**Task prompt**. Every line containing "cases" should be copied out. Go through the entries and find them.

Records drawn from a dataset:
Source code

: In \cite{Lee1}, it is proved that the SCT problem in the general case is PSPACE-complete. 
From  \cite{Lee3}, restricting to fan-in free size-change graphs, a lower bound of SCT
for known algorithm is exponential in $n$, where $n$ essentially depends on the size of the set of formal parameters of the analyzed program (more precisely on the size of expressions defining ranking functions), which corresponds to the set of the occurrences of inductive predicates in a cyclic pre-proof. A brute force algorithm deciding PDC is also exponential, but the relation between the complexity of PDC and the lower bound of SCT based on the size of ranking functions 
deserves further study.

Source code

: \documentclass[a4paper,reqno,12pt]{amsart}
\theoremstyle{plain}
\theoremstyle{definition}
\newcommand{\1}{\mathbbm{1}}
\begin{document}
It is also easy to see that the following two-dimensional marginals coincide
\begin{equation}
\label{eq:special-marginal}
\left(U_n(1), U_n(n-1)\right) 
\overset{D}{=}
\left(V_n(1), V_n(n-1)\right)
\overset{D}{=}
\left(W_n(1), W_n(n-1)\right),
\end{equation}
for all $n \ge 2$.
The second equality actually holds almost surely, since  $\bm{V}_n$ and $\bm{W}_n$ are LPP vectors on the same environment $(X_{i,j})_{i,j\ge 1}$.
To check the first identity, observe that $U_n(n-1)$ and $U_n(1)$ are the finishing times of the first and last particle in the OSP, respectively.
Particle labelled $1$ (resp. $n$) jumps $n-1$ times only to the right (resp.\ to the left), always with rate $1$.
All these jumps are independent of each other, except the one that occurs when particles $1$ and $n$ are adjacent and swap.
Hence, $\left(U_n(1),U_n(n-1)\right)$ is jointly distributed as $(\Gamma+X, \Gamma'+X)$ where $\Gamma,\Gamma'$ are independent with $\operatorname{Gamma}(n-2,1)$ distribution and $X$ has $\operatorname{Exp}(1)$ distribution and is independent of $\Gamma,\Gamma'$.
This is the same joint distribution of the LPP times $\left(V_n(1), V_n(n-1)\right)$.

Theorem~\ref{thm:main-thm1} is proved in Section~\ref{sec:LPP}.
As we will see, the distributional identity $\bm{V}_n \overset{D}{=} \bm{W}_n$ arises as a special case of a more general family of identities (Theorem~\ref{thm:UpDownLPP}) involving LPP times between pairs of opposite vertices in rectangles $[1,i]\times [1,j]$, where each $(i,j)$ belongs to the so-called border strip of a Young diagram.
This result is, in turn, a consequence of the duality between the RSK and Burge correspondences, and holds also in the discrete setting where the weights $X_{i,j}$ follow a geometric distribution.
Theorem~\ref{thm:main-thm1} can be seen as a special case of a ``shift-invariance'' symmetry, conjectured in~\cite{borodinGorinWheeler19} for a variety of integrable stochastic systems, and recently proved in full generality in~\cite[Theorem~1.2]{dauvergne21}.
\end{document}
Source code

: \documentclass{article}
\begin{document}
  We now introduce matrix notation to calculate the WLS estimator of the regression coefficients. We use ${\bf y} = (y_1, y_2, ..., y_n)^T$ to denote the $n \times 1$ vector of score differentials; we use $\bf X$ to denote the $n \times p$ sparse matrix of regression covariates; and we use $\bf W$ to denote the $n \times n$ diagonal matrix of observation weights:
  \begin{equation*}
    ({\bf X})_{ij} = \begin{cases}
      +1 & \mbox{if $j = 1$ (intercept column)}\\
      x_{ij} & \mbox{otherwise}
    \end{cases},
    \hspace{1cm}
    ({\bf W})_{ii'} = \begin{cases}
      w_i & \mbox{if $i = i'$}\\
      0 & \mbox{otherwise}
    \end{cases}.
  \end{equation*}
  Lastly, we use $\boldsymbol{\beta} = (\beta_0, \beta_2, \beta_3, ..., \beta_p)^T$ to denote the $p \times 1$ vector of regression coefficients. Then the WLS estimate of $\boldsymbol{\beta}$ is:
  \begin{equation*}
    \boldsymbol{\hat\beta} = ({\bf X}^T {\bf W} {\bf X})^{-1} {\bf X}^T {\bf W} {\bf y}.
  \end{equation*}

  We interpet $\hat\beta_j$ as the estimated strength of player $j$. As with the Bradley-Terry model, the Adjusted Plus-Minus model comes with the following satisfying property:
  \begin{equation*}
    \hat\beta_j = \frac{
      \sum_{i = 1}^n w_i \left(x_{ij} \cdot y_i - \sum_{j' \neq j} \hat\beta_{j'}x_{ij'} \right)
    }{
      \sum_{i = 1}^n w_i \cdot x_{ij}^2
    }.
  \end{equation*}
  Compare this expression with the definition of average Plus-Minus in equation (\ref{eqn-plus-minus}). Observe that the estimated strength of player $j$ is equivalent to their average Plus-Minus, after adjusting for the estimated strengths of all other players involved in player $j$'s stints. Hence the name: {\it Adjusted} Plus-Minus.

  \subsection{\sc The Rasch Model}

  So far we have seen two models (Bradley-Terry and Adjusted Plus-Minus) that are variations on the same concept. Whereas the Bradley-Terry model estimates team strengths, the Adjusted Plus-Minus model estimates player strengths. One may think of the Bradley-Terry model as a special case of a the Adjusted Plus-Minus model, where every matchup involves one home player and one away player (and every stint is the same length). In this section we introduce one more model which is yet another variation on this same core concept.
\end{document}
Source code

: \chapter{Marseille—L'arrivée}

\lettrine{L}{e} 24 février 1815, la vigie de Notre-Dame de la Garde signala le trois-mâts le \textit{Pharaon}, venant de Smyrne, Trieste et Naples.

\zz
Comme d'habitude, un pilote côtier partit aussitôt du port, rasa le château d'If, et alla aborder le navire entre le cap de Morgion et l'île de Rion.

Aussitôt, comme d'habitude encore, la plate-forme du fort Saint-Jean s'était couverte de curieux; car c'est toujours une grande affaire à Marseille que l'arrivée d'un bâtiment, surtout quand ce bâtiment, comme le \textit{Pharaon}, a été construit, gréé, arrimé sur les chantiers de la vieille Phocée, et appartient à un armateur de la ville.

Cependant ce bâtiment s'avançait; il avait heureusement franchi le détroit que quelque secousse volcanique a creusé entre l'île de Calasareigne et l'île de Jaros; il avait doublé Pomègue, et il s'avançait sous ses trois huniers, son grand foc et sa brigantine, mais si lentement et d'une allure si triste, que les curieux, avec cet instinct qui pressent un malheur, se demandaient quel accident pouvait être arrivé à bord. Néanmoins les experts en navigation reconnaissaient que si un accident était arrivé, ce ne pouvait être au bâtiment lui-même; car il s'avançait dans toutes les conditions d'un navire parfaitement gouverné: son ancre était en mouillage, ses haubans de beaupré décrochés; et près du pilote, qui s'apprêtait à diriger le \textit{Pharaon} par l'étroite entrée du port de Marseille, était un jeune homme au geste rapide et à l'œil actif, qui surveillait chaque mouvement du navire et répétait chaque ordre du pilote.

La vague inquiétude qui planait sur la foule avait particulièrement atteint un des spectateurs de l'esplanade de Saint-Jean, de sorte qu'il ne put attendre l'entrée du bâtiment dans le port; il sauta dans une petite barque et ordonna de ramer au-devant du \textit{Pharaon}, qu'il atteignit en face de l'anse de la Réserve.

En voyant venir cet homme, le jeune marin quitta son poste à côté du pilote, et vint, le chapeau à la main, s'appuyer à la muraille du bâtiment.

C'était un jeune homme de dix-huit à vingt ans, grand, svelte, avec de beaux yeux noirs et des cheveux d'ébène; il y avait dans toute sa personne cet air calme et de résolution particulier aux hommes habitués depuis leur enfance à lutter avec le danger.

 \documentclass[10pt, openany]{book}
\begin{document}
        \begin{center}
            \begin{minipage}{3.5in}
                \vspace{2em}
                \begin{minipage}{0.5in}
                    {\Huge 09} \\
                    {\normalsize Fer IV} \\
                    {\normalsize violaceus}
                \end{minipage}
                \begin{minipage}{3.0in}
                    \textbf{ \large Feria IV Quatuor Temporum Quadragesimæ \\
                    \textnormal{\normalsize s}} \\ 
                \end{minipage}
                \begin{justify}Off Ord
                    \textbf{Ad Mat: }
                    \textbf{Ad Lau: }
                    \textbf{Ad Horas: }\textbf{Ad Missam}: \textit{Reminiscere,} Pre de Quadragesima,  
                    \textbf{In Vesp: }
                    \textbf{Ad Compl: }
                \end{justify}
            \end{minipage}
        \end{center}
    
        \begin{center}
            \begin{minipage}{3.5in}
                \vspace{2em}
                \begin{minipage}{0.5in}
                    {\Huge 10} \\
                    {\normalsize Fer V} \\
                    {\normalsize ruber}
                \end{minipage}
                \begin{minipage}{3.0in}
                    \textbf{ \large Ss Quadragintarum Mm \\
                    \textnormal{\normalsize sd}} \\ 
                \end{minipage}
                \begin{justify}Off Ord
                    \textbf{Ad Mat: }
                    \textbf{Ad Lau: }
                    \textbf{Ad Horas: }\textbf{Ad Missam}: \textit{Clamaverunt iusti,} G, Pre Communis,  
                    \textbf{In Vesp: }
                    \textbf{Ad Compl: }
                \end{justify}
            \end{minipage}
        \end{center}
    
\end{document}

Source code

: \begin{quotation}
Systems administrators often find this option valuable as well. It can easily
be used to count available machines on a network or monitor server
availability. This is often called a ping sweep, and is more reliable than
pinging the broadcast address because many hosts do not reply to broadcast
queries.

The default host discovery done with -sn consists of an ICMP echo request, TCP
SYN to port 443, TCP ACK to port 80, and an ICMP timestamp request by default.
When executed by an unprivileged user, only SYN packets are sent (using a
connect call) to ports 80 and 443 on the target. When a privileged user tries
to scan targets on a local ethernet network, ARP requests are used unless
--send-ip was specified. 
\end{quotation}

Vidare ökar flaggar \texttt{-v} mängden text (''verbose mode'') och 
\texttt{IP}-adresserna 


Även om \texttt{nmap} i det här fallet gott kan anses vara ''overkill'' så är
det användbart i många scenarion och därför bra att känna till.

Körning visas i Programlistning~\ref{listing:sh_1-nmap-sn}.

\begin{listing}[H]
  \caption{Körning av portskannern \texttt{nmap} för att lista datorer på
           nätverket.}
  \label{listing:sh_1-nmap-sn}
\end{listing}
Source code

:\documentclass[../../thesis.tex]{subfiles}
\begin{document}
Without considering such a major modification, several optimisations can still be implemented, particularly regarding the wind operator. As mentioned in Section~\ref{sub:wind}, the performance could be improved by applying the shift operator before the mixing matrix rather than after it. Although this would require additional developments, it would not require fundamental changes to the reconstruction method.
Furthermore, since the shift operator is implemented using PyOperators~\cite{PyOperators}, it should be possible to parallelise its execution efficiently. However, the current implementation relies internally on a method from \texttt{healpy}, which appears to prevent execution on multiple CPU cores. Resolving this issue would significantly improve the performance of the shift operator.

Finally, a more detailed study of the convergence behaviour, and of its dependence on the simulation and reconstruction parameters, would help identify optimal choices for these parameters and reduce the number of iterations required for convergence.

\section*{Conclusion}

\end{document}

**Exercise result**.
    ({\bf X})_{ij} = \begin{cases}
    \end{cases},
    ({\bf W})_{ii'} = \begin{cases}
    \end{cases}.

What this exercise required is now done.